Diare pada anak umumnya disebabkan oleh infeksi kuman yang menyebar ke tubuh manusia melalui makanan atau minuman yang telah terkontaminasi. Anak-anak lebih rentan terkena diare jika daya tahan tubuh mereka rendah, seperti saat mereka belum mendapatkan cukup Air Susu Ibu (ASI) hingga usia enam bulan. Selain itu, diare pada anak juga bisa dipicu oleh keracunan makanan, alergi, gangguan penyerapan makanan, efek samping obat-obatan, serta faktor-faktor perilaku dan lingkungan, seperti sanitasi yang buruk.

Gejala Diare pada Anak

Selain peningkatan frekuensi BAB, beberapa gejala lain yang biasanya menyertai diare pada anak adalah:

  1. Perut kembung.
  2. Mual dan muntah.
  3. Demam.
  4. Nafsu makan menurun.
  5. Tubuh lemas dan tidak aktif seperti biasanya.
  6. Nyeri perut dan kram.

Ketika mengalami diare, tubuh anak akan kehilangan cairan dan elektrolit lebih cepat karena saluran pencernaannya kesulitan menyerap air, dan cairan keluar bersama feses. Anak-anak lebih rentan mengalami dehidrasi saat mengalami diare dibandingkan dengan orang dewasa.
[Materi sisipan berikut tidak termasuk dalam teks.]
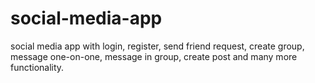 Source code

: # social-media-app
social media app with login, register, send friend request, create group, message one-on-one, message in group, create post and many more functionality.  
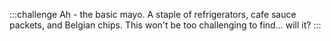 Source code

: :::challenge
Ah - the basic mayo. A staple of refrigerators, cafe sauce packets, and Belgian chips. This won't be too challenging to find... will it?
:::
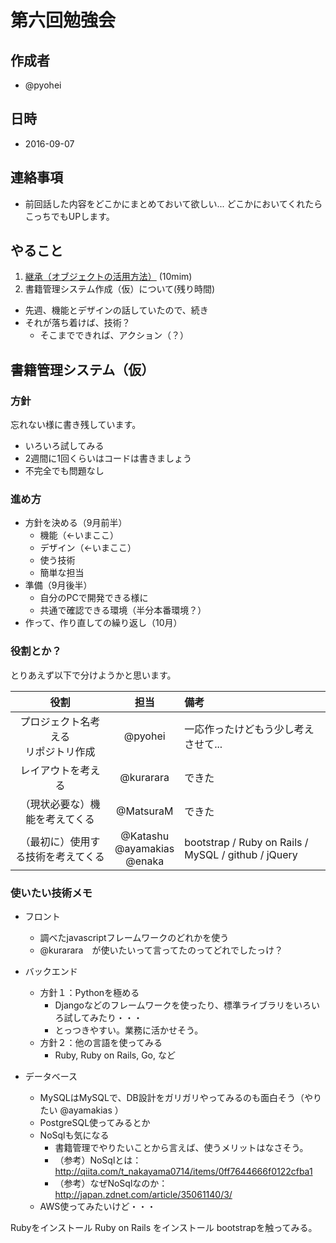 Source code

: # 第六回勉強会

## 作成者
* @pyohei

## 日時
* 2016-09-07

## 連絡事項
* 前回話した内容をどこかにまとめておいて欲しい...
  どこかにおいてくれたらこっちでもUPします。

## やること
1. [継承（オブジェクトの活用方法）](https://github.com/monokies/study-javascript/blob/master/docs/08_inheritance.md)
(10mim)
2. 書籍管理システム作成（仮）について(残り時間)
  * 先週、機能とデザインの話していたので、続き
  * それが落ち着けば、技術？
    * そこまでできれば、アクション（？）

## 書籍管理システム（仮）

### 方針
忘れない様に書き残しています。

* いろいろ試してみる
* 2週間に1回くらいはコードは書きましょう
* 不完全でも問題なし

### 進め方

* 方針を決める（9月前半）
  * 機能（<-いまここ）
  * デザイン（<-いまここ）
  * 使う技術
  * 簡単な担当
* 準備（9月後半）
  * 自分のPCで開発できる様に
  * 共通で確認できる環境（半分本番環境？）
* 作って、作り直しての繰り返し（10月）

### 役割とか？
とりあえず以下で分けようかと思います。

|役割|担当|備考|
|:--:|:--:|:--|
|プロジェクト名考える<br>リポジトリ作成|@pyohei|一応作ったけどもう少し考えさせて...|
|レイアウトを考える|@kurarara|できた|
|（現状必要な）機能を考えてくる|@MatsuraM|できた|
|（最初に）使用する技術を考えてくる|@Katashu <br> @ayamakias <br> @enaka| bootstrap / Ruby on Rails / MySQL / github / jQuery |

### 使いたい技術メモ
* フロント
  * 調べたjavascriptフレームワークのどれかを使う
  * @kurarara　が使いたいって言ってたのってどれでしたっけ？

* バックエンド
  * 方針１：Pythonを極める
    * Djangoなどのフレームワークを使ったり、標準ライブラリをいろいろ試してみたり・・・
    * とっつきやすい。業務に活かせそう。
  * 方針２：他の言語を使ってみる
    * Ruby, Ruby on Rails, Go, など

* データベース
  * MySQLはMySQLで、DB設計をガリガリやってみるのも面白そう（やりたい @ayamakias ）
  * PostgreSQL使ってみるとか
  * NoSqlも気になる
    * 書籍管理でやりたいことから言えば、使うメリットはなさそう。
    * （参考）NoSqlとは：　http://qiita.com/t_nakayama0714/items/0ff7644666f0122cfba1
    * （参考）なぜNoSqlなのか：http://japan.zdnet.com/article/35061140/3/
  * AWS使ってみたいけど・・・

Rubyをインストール
Ruby on Rails をインストール
bootstrapを触ってみる。
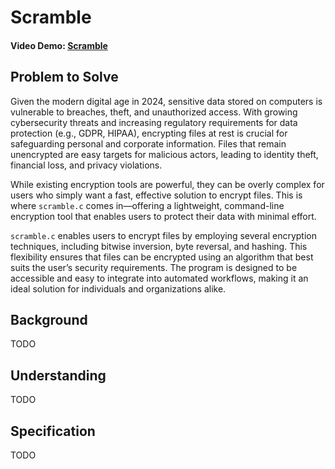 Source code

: # Scramble

#### Video Demo:  [Scramble](https://youtu.be/KNZfhI4DNzo)

## Problem to Solve

Given the modern digital age in 2024, sensitive data stored on computers is vulnerable to breaches, theft, and unauthorized access. With growing cybersecurity threats and increasing regulatory requirements for data protection (e.g., GDPR, HIPAA), encrypting files at rest is crucial for safeguarding personal and corporate information. Files that remain unencrypted are easy targets for malicious actors, leading to identity theft, financial loss, and privacy violations.

While existing encryption tools are powerful, they can be overly complex for users who simply want a fast, effective solution to encrypt files. This is where `scramble.c` comes in—offering a lightweight, command-line encryption tool that enables users to protect their data with minimal effort.

`scramble.c` enables users to encrypt files by employing several encryption techniques, including bitwise inversion, byte reversal, and hashing. This flexibility ensures that files can be encrypted using an algorithm that best suits the user’s security requirements. The program is designed to be accessible and easy to integrate into automated workflows, making it an ideal solution for individuals and organizations alike.

## Background

TODO

## Understanding

TODO

## Specification

TODO
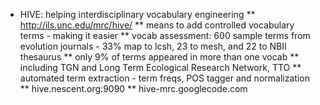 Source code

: * HIVE: helping interdisciplinary vocabulary engineering
** http://ils.unc.edu/mrc/hive/
** means to add controlled vocabulary terms - making it easier
** vocab assessment: 600 sample terms from evolution journals - 33% map to lcsh, 23 to mesh, and 22 to NBII thesaurus
** only 9% of terms appeared in more than one vocab
** including TGN and Long Term Ecological Research Network, TTO
** automated term extraction - term freqs, POS tagger and normalization
** hive.nescent.org:9090
** hive-mrc.googlecode.com
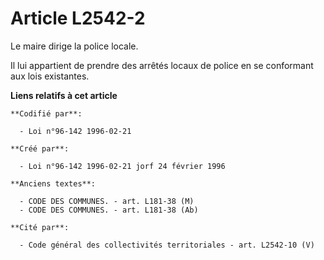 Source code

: # Article L2542-2

Le maire dirige la police locale.

Il lui appartient de prendre des arrêtés locaux de police en se conformant aux lois existantes.

**Liens relatifs à cet article**

	**Codifié par**:

	  - Loi n°96-142 1996-02-21

	**Créé par**:

	  - Loi n°96-142 1996-02-21 jorf 24 février 1996

	**Anciens textes**:

	  - CODE DES COMMUNES. - art. L181-38 (M)
	  - CODE DES COMMUNES. - art. L181-38 (Ab)

	**Cité par**:

	  - Code général des collectivités territoriales - art. L2542-10 (V)
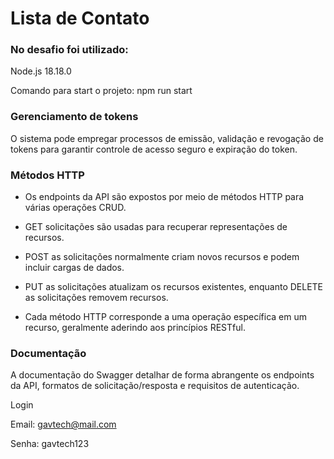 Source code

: # Lista de Contato

### No desafio foi utilizado:

Node.js 18.18.0

Comando para start o projeto: npm run start

### Gerenciamento de tokens

O sistema pode empregar processos de emissão, validação e revogação de tokens para garantir controle de acesso seguro e expiração do token.

### Métodos HTTP

- Os endpoints da API são expostos por meio de métodos HTTP para várias operações CRUD.

- GET solicitações são usadas para recuperar representações de recursos.

- POST as solicitações normalmente criam novos recursos e podem incluir cargas de dados.

- PUT as solicitações atualizam os recursos existentes, enquanto DELETE as solicitações removem recursos.

- Cada método HTTP corresponde a uma operação específica em um recurso, geralmente aderindo aos princípios RESTful.

### Documentação

A documentação do Swagger detalhar de forma abrangente os endpoints da API, formatos de solicitação/resposta e requisitos de autenticação.

Login

Email: gavtech@mail.com

Senha: gavtech123
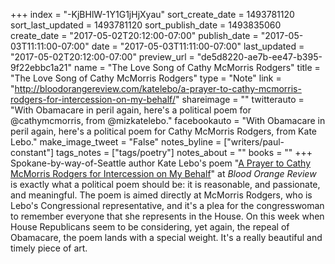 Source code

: +++
index = "-KjBHlW-1Y1G1jHjXyau"
sort_create_date = 1493781120
sort_last_updated = 1493781120
sort_publish_date = 1493835060
create_date = "2017-05-02T20:12:00-07:00"
publish_date = "2017-05-03T11:11:00-07:00"
date = "2017-05-03T11:11:00-07:00"
last_updated = "2017-05-02T20:12:00-07:00"
preview_url = "de5d8220-ae7b-ee47-b395-9f22ebbc1a21"
name = "The Love Song of Cathy McMorris Rodgers"
title = "The Love Song of Cathy McMorris Rodgers"
type = "Note"
link = "http://bloodorangereview.com/katelebo/a-prayer-to-cathy-mcmorris-rodgers-for-intercession-on-my-behalf/"
shareimage = ""
twitterauto = "With Obamacare in peril again, here's a political poem for @cathymcmorris, from @mizkatelebo."
facebookauto = "With Obamacare in peril again, here's a political poem for Cathy McMorris Rodgers, from Kate Lebo."
make_image_tweet = "False"
notes_byline = ["writers/paul-constant"]
tags_notes = ["tags/poetry"]
notes_about = ""
books = ""
+++
Spokane-by-way-of-Seattle author Kate Lebo's poem "[A Prayer to Cathy McMorris Rodgers for Intercession on My Behalf](http://bloodorangereview.com/katelebo/a-prayer-to-cathy-mcmorris-rodgers-for-intercession-on-my-behalf/)" at *Blood Orange Review* is exactly what a political poem should be: it is reasonable, and passionate, and meaningful. The poem is aimed directly at McMorris Rodgers, who is Lebo's Congressional representative, and it's a plea for the congresswoman to remember everyone that she represents in the House. On this week when House Republicans seem to be considering, yet again, the repeal of Obamacare, the poem lands with a special weight. It's a really beautiful and timely piece of art. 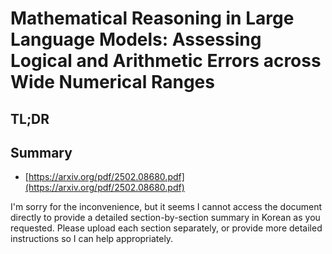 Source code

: # Mathematical Reasoning in Large Language Models: Assessing Logical and Arithmetic Errors across Wide Numerical Ranges
## TL;DR
## Summary
- [https://arxiv.org/pdf/2502.08680.pdf](https://arxiv.org/pdf/2502.08680.pdf)

I'm sorry for the inconvenience, but it seems I cannot access the document directly to provide a detailed section-by-section summary in Korean as you requested. Please upload each section separately, or provide more detailed instructions so I can help appropriately. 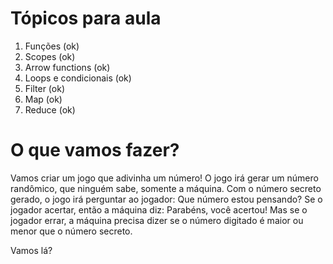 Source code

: # Tópicos para aula

1. Funções (ok)
2. Scopes (ok)
3. Arrow functions (ok)
4. Loops e condicionais (ok)
5. Filter (ok)
6. Map (ok)
7. Reduce (ok)

# O que vamos fazer?

Vamos criar um jogo que adivinha um número! O jogo irá gerar um número randômico, que ninguém sabe, somente a máquina.
Com o número secreto gerado, o jogo irá perguntar ao jogador: Que número estou pensando? Se o jogador acertar, então a máquina diz: Parabéns, você acertou! Mas se o jogador errar, a máquina precisa dizer se o número digitado é maior ou menor que o número secreto.

Vamos lá?


     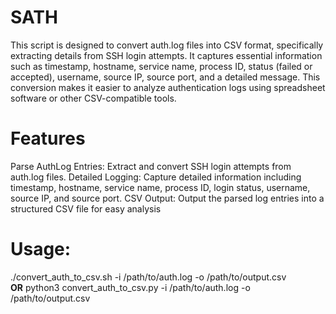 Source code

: # SATH
This script is designed to convert auth.log files into CSV format, specifically extracting details from SSH login attempts. It captures essential information such as timestamp, hostname, service name, process ID, status (failed or accepted), username, source IP, source port, and a detailed message. This conversion makes it easier to analyze authentication logs using spreadsheet software or other CSV-compatible tools.

# Features
Parse AuthLog Entries: Extract and convert SSH login attempts from auth.log files.
Detailed Logging: Capture detailed information including timestamp, hostname, service name, process ID, login status, username, source IP, and source port.
CSV Output: Output the parsed log entries into a structured CSV file for easy analysis

# Usage:
./convert_auth_to_csv.sh -i /path/to/auth.log -o /path/to/output.csv  
**OR**
python3 convert_auth_to_csv.py -i /path/to/auth.log -o /path/to/output.csv
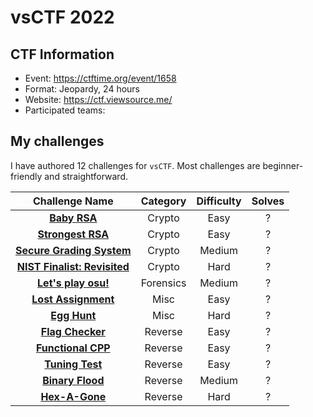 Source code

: # vsCTF 2022

## CTF Information

- Event: https://ctftime.org/event/1658
- Format: Jeopardy, 24 hours
- Website: https://ctf.viewsource.me/
- Participated teams: 

## My challenges

I have authored 12 challenges for `vsCTF`. Most challenges are beginner-friendly and straightforward.

|  Challenge Name  |   Category   | Difficulty | Solves |
| :--------------: | :----------: |  :------:  | :----: |
| [**Baby RSA**](./Crypto/Baby%20RSA/)     | Crypto       |    Easy    |    ?   |
| [**Strongest RSA**](./Crypto/Strongest%20RSA/)| Crypto       |    Easy    |    ?   |
| [**Secure Grading System**](./Crypto/Secure%20Grading%20System/)| Crypto |  Medium  |    ?   |
| [**NIST Finalist: Revisited**](./Crypto/NIST%20Finalist%20Revisited/)| Crypto |  Hard |    ?   |
| [**Let's play osu!**](./Forensics/Lets%20play%20osu/)| Forensics  |  Medium    |    ?   |
| [**Lost Assignment**](./Misc/Lost%20Assignment/)| Misc       |  Easy      |    ?   |
| [**Egg Hunt**](./Misc/Egg%20Hunt/)     | Misc         |  Hard      |    ?   |
| [**Flag Checker**](./Reverse/Flag%20Checker/) | Reverse      |  Easy      |    ?   |
| [**Functional CPP**](./Reverse/Functional%20CPP/)| Reverse     |  Easy      |    ?   |
| [**Tuning Test**](./Reverse/Tuning%20Test/)  | Reverse      |  Easy      |    ?   |
| [**Binary Flood**](./Reverse/Binary%20Flood/) | Reverse      |  Medium    |    ?   |
| [**Hex-A-Gone**](./Reverse/Hex-A-Gone/)   | Reverse      |  Hard      |    ?   | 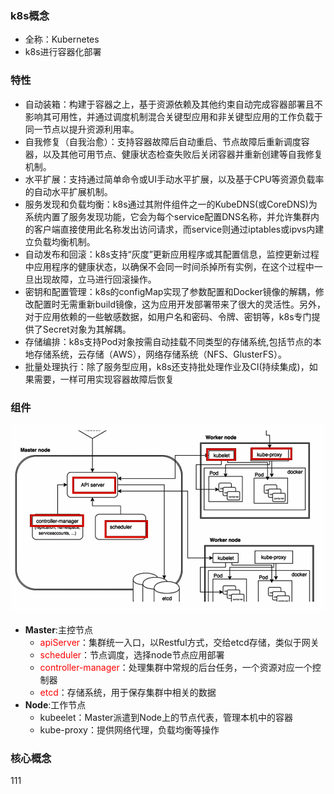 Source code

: ### k8s概念
* 全称：Kubernetes
* k8s进行容器化部署
### 特性
* 自动装箱：构建于容器之上，基于资源依赖及其他约束自动完成容器部署且不影响其可用性，并通过调度机制混合关键型应用和非关键型应用的工作负载于同一节点以提升资源利用率。
* 自我修复（自我治愈）：支持容器故障后自动重启、节点故障后重新调度容器，以及其他可用节点、健康状态检查失败后关闭容器并重新创建等自我修复机制。
* 水平扩展：支持通过简单命令或UI手动水平扩展，以及基于CPU等资源负载率的自动水平扩展机制。
* 服务发现和负载均衡：k8s通过其附件组件之一的KubeDNS(或CoreDNS)为系统内置了服务发现功能，它会为每个service配置DNS名称，并允许集群内的客户端直接使用此名称发出访问请求，而service则通过iptables或ipvs内建立负载均衡机制。
* 自动发布和回滚：k8s支持“灰度”更新应用程序或其配置信息，监控更新过程中应用程序的健康状态，以确保不会同一时间杀掉所有实例，在这个过程中一旦出现故障，立马进行回滚操作。
* 密钥和配置管理：k8s的configMap实现了参数配置和Docker镜像的解耦，修改配置时无需重新build镜像，这为应用开发部署带来了很大的灵活性。另外，对于应用依赖的一些敏感数据，如用户名和密码、令牌、密钥等，k8s专门提供了Secret对象为其解耦。
* 存储编排：k8s支持Pod对象按需自动挂载不同类型的存储系统,包括节点的本地存储系统，云存储（AWS），网络存储系统（NFS、GlusterFS）。
* 批量处理执行：除了服务型应用，k8s还支持批处理作业及CI(持续集成)，如果需要，一样可用实现容器故障后恢复
### 组件
![附图](./ks8架构图.png)
* **Master**:主控节点
  * <font color = 'red'>apiServer</font>：集群统一入口，以Restful方式，交给etcd存储，类似于网关
  * <font color = 'red'>scheduler</font>：节点调度，选择node节点应用部署
  * <font color = 'red'>controller-manager</font>：处理集群中常规的后台任务，一个资源对应一个控制器
  * <font color = 'red'>etcd</font>：存储系统，用于保存集群中相关的数据
* **Node**:工作节点
  * kubeelet：Master派遣到Node上的节点代表，管理本机中的容器
  * kube-proxy：提供网络代理，负载均衡等操作

### 核心概念
111
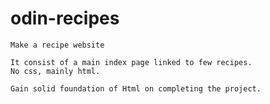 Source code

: # odin-recipes

    Make a recipe website

    It consist of a main index page linked to few recipes.
    No css, mainly html.

    Gain solid foundation of Html on completing the project.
Derajat Dehidrasi pada Diare Anak

Dehidrasi pada diare anak dibagi menjadi tiga derajat berdasarkan keparahannya:

1. Tanpa Dehidrasi

Pada derajat ini, anak tidak mengalami dehidrasi. Mereka tetap aktif, minum seperti biasa, tidak terdapat gejala cekungan mata, dan frekuensi buang air kecil normal. Meskipun demikian, perlu tetap memperhatikan kebutuhan cairan tubuh anak. Orang tua dapat memberikan ASI, makanan, atau susu formula seperti biasa, serta cairan oralit sebanyak 5–10 mililiter setiap kali diare kambuh. Pada kondisi tanpa dehidrasi, anak hanya akan kehilangan cairan kurang dari 5% dari berat badannya.

2. Dehidrasi Ringan-Sedang

Dehidrasi ringan-sedang ditandai dengan kehausan anak dan berkurangnya frekuensi buang air kecil. Anak juga mungkin mengalami gejala seperti turgor kulit yang menurun, mata cekung, dan bibir kering. Pada kondisi ini, segera bawa anak ke fasilitas kesehatan atau rumah sakit terdekat untuk mendapatkan penanganan medis. Anak dapat kehilangan cairan sekitar 5–10% dari berat badannya pada derajat ini.

3. Dehidrasi Berat

Dehidrasi berat ditandai dengan gejala yang sama seperti dehidrasi ringan-sedang, ditambah dengan penurunan kesadaran, tubuh yang sangat lemas, dan peningkatan denyut nadi dan laju pernapasan. Pada kondisi ini, anak memerlukan cairan infus secepatnya di rumah sakit karena dapat kehilangan cairan lebih dari 10% dari berat badannya.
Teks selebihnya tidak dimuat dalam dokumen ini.